JS Archive

Jul 2006: The nearly naked truth

Mike Nichols Mike Nichols

The pressing question of the day:

Does extreme heat justify an overweight man’s desire to publicly don a white thong?

“Ewwwww” is the approximate quote of the women I have run this past.

I have not, feeling a little awkward about it, run this past any men.

This is not, I think I would like to point out here, a random musing.

I was at Harrington Beach with the kids Saturday, sitting on a chair and reading, when I happened to look up and see, some distance past me already, a very tan and very large male backside with what looked like nothing but a white string attached. Or stuck. Or something.

I wasn’t the only one agog because, just then, a female park ranger stopped and said something to him. I could not hear it, but I imagine it to have been something like, “Excuse me, sir, but that’s yucky.”

Whatever she said, he responded by wrapping a towel around himself, so I think she deserves a raise.

Or, having been forced to witness that, at least some counseling.

I suppose he was imagining himself a young stud. The thing is, though, young studs nowadays wear trunks that Andrew Bogut would envy. They’re huge.

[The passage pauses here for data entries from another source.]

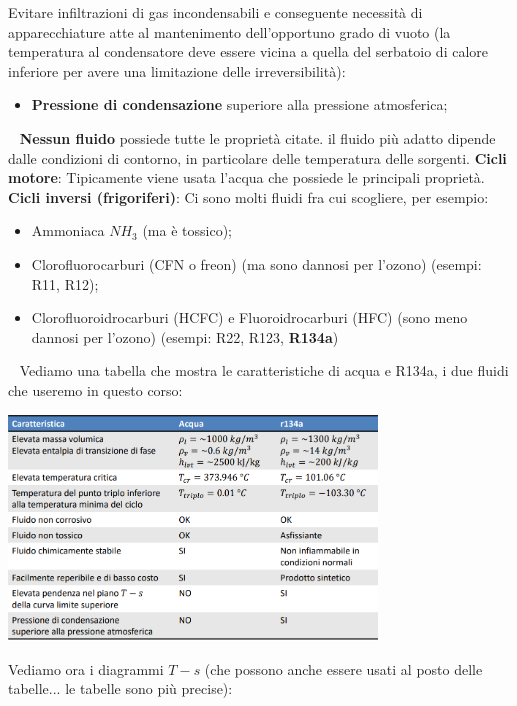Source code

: Evitare infiltrazioni di gas incondensabili e conseguente necessità di apparecchiature atte al mantenimento dell'opportuno grado di vuoto (la temperatura al condensatore deve essere vicina a quella del serbatoio di calore inferiore per avere una limitazione delle irreversibilità):
\begin{itemize}
    \item \textbf{Pressione di condensazione} superiore alla pressione atmosferica;
\end{itemize}
\ \newline
\textbf{Nessun fluido} possiede tutte le proprietà citate. il fluido più adatto dipende dalle condizioni di contorno, in particolare delle temperatura delle sorgenti.\newline
\newline
\textbf{Cicli motore}: Tipicamente viene usata l'acqua che possiede le principali proprietà.\newline
\newline
\textbf{Cicli inversi (frigoriferi)}: Ci sono molti fluidi fra cui scogliere, per esempio:
\begin{itemize}
    \item Ammoniaca $NH_3$ (ma è tossico);
    \item Clorofluorocarburi (CFN o freon) (ma sono dannosi per l'ozono) (esempi: R11, R12);
    \item Clorofluoroidrocarburi (HCFC) e Fluoroidrocarburi (HFC) (sono meno dannosi per l'ozono) (esempi: R22, R123, \textbf{R134a})
\end{itemize}
\ \newline
Vediamo una tabella che mostra le caratteristiche di acqua e R134a, i due fluidi che useremo in questo corso:
\begin{center}
    \includegraphics[height=6cm]{../L08/img2.PNG}
\end{center}
Vediamo ora i diagrammi $T-s$ (che possono anche essere usati al posto delle tabelle... le tabelle sono più precise):
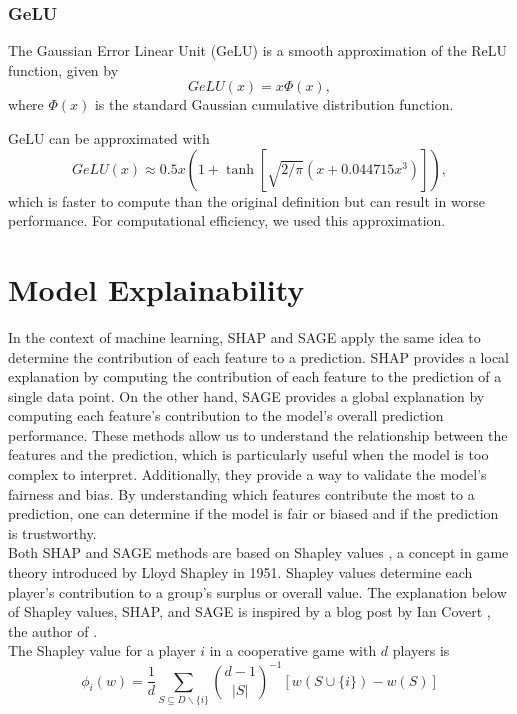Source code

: \subsubsection{GeLU}
The Gaussian Error Linear Unit (GeLU) is a smooth approximation of the ReLU function, given by
\begin{equation}
    GeLU(x) = x \Phi (x),
\end{equation}
where $\Phi(x)$ is the standard Gaussian cumulative distribution function.

GeLU can be approximated with
\begin{equation}
    GeLU(x) \approx 0.5x \left( 1+\tanh\left[\sqrt{2/\pi}(x+0.044715x^3)\right] \right),
\end{equation}
which is faster to compute than the original definition but can result in worse performance.
For computational efficiency, we used this approximation.


\section{Model Explainability}\label{sec:model_explainability}
In the context of machine learning, SHAP \cite{SHAP} and SAGE \cite{SAGE} apply the same idea to determine the contribution of each feature to a prediction.
SHAP provides a local explanation by computing the contribution of each feature to the prediction of a single data point.
On the other hand, SAGE provides a global explanation by computing each feature's contribution to the model's overall prediction performance.
These methods allow us to understand the relationship between the features and the prediction, which is particularly useful when the model is too complex to interpret.
Additionally, they provide a way to validate the model's fairness and bias.
By understanding which features contribute the most to a prediction, one can determine if the model is fair or biased and if the prediction is trustworthy.\\

Both SHAP and SAGE methods are based on Shapley values \cite{shapleyvalue1953}, a concept in game theory introduced by Lloyd Shapley in 1951.
Shapley values determine each player's contribution to a group's surplus or overall value.
The explanation below of Shapley values, SHAP, and SAGE is inspired by a blog post by Ian Covert \cite{covertshapsage}, the author of \cite{SAGE}.\\

The Shapley value for a player $i$ in a cooperative game with $d$ players is
\begin{equation}
    \phi_i(w) = \frac{1}{d} \sum_{S \subseteq D \backslash \{ i \} } \binom{d-1}{|S|}^{-1} \left[ w(S\cup \{ i \} ) - w(S) \right]
\end{equation}

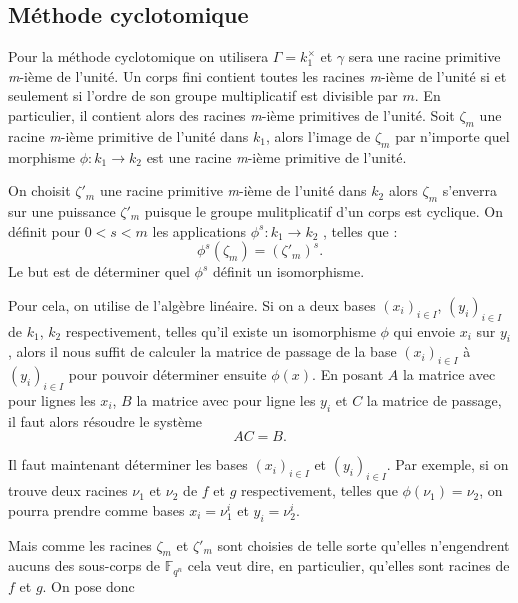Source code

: \documentclass[a4paper]{article} %
\numberwithin{section}{part}
\numberwithin{equation}{section}
\newcommand\nroot[1]{\textit{#1}-ième}
\newcommand\GF[1]{\mathbb{F}_{#1}}
\begin{document}
\subsection{Méthode cyclotomique}

Pour la méthode cyclotomique on utilisera $\Gamma = k_1^{\times}$ et $\gamma$ 
sera une racine primitive \nroot{m} de l'unité.
Un corps fini contient toutes les racines \nroot{m} de l'unité si et seulement 
si l'ordre de son groupe multiplicatif est divisible par $m$. En particulier, il
contient alors des racines \nroot{m} primitives de l'unité. Soit $\zeta_m$ une
racine \nroot{m} primitive de l'unité dans $k_1$, alors l'image de $\zeta_m$ par
n'importe quel morphisme $\phi : k_1 \to k_2$ est une racine \nroot{m} primitive
de l'unité.\par
On choisit $\zeta'_m$ une racine primitive \nroot{m} de l'unité dans $k_2$
alors $\zeta_m$ s'enverra sur une puissance $\zeta'_m$ puisque le groupe 
mulitplicatif d'un corps est cyclique. On définit pour $0 < s < m$ les
applications $\phi^s : k_1 \to k_2$ , telles que :
\begin{equation}
\phi^s(\zeta_m) = (\zeta'_m)^s.
\end{equation}
Le but est de déterminer quel $\phi^s$ définit un isomorphisme.\par
Pour cela, on utilise de l'algèbre linéaire. Si on a deux bases 
$(x_i)_{i\in I}$, $(y_i)_{i\in I}$ de $k_1$, $k_2$ respectivement, telles 
qu'il existe un isomorphisme $\phi$ qui envoie $x_i$ sur $y_i$, alors il nous
suffit de calculer la matrice de passage de la base $(x_i)_{i\in I}$ à
$(y_i)_{i\in I}$ pour pouvoir déterminer ensuite $\phi(x)$. En posant $A$ la
matrice avec pour lignes les $x_i$, $B$ la matrice avec pour ligne les $y_i$ et
$C$ la matrice de passage, il faut alors résoudre le système 
\begin{equation}
AC = B.
\end{equation}
\par
Il faut maintenant déterminer les bases $(x_i)_{i\in I}$ et $(y_i)_{i\in I}$. 
Par exemple, si on trouve deux racines $\nu_1$ et $\nu_2$ de $f$ et $g$ 
respectivement, telles que $\phi(\nu_1) = \nu_2$, on pourra prendre comme bases 
$x_i = \nu_1^i$ et $y_i = \nu_2^i$.\par
Mais comme les racines $\zeta_m$ et $\zeta'_m$ sont choisies de telle sorte 
qu'elles n'engendrent aucuns des sous-corps de $\GF{q^n}$ cela veut 
dire, en particulier, qu'elles sont racines de $f$ et $g$. On pose donc 
\end{document}
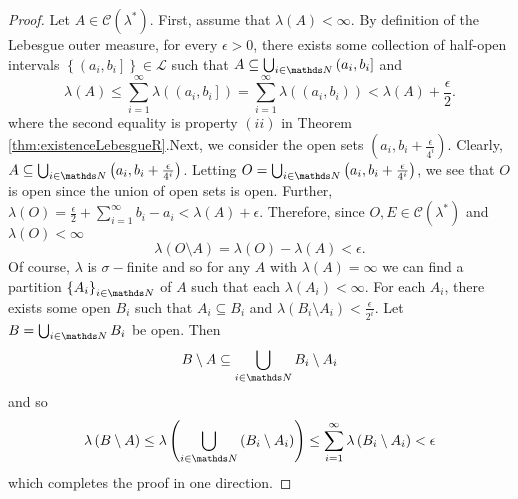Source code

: \begin{proof}
Let $A\in\mathcal{C}\left(\lambda^{*}\right)$. First, assume that
$\lambda\left(A\right)<\infty.$ By definition of the Lebesgue outer
measure, for every $\epsilon>0$, there exists some collection of
half-open intervals $\left\{ \left(a_{i},b_{i}\right]\right\} \in\mathcal{L}$
such that $A\subseteq\bigcup_{i\in\N}\left(a_{i},b_{i}\right]$ and
\[
\lambda\left(A\right)\leq\sum_{i=1}^{\infty}\lambda\left(\left(a_{i},b_{i}\right]\right)=\sum_{i=1}^{\infty}\lambda\left(\left(a_{i},b_{i}\right)\right)<\lambda\left(A\right)+\frac{\epsilon}{2}.
\]
where the second equality is property $\left(ii\right)$ in Theorem
\ref{thm:existenceLebesgueR}.Next, we consider the open sets $\left(a_{i},b_{i}+\frac{\epsilon}{4^{i}}\right)$.
Clearly, $A\subseteq\bigcup_{i\in\N}\left(a_{i},b_{i}+\frac{\epsilon}{4^{i}}\right)$.
Letting $O=\bigcup_{i\in\N}\left(a_{i},b_{i}+\frac{\epsilon}{4^{i}}\right)$,
we see that $O$ is open since the union of open sets is open. Further,
$\lambda\left(O\right)=\frac{\epsilon}{2}+\sum_{i=1}^{\infty}b_{i}-a_{i}<\lambda\left(A\right)+\epsilon$.
Therefore, since $O,E\in\mathcal{C}\left(\lambda^{*}\right)$ and
$\lambda\left(O\right)<\infty$
\[
\lambda\left(O\setminus A\right)=\lambda\left(O\right)-\lambda\left(A\right)<\epsilon.
\]
 Of course, $\lambda$ is $\sigma-$finite and so for any $A$ with
$\lambda\left(A\right)=\infty$ we can find a partition $\left\{ A_{i}\right\} _{i\in\N}$
of $A$ such that each $\lambda\left(A_{i}\right)<\infty$. For each
$A_{i}$, there exists some open $B_{i}$ such that $A_{i}\subseteq B_{i}$
and $\lambda\left(B_{i}\setminus A_{i}\right)<\frac{\epsilon}{2^{i}}$.
Let $B=\bigcup_{i\in\N}B_{i}$ be open. Then
\[
B\setminus A\subseteq\bigcup_{i\in\N}B_{i}\setminus A_{i}
\]
and so 
\[
\lambda\left(B\setminus A\right)\leq\lambda\left(\bigcup_{i\in\N}\left(B_{i}\setminus A_{i}\right)\right)\leq\sum_{i=1}^{\infty}\lambda\left(B_{i}\setminus A_{i}\right)<\epsilon
\]
which completes the proof in one direction.


\end{proof}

There were guys playing volleyball at Bradford Beach on Sunday morning who looked like Adonis from the waist up, and I’m not sure any of them had knees. At least you couldn’t see them.

One of them was 33-year-old Tracey Hanson’s husband, and, she told me, he wouldn’t dare wear even a Speedo.

Thongs?

If winces were words, hers were clear. Ewwwwwwww.

“I don’t think anybody should be wearing a thong on the beach, man or woman,” she said. “I don’t care how beautiful they are.”

Sixty-four-year-old John Melnyk has a bit different perspective. He was wearing long, blue trunks but knows a thing or two about Speedos. He doesn’t seem to think everybody should throw in, or on, the towel.

“Dick Bacon and I,” he said of the famous and now deceased Milwaukee sun-worshipper, “always wore Speedos. I would say that was about till ’85. Bacon’s trademark was a white Speedo.”

The problem with long trunks, he pointed out, is they absorb so much water.

Even Melnyk conceded, though, that a Speedo is not good on an older man. And thongs are not Speedos.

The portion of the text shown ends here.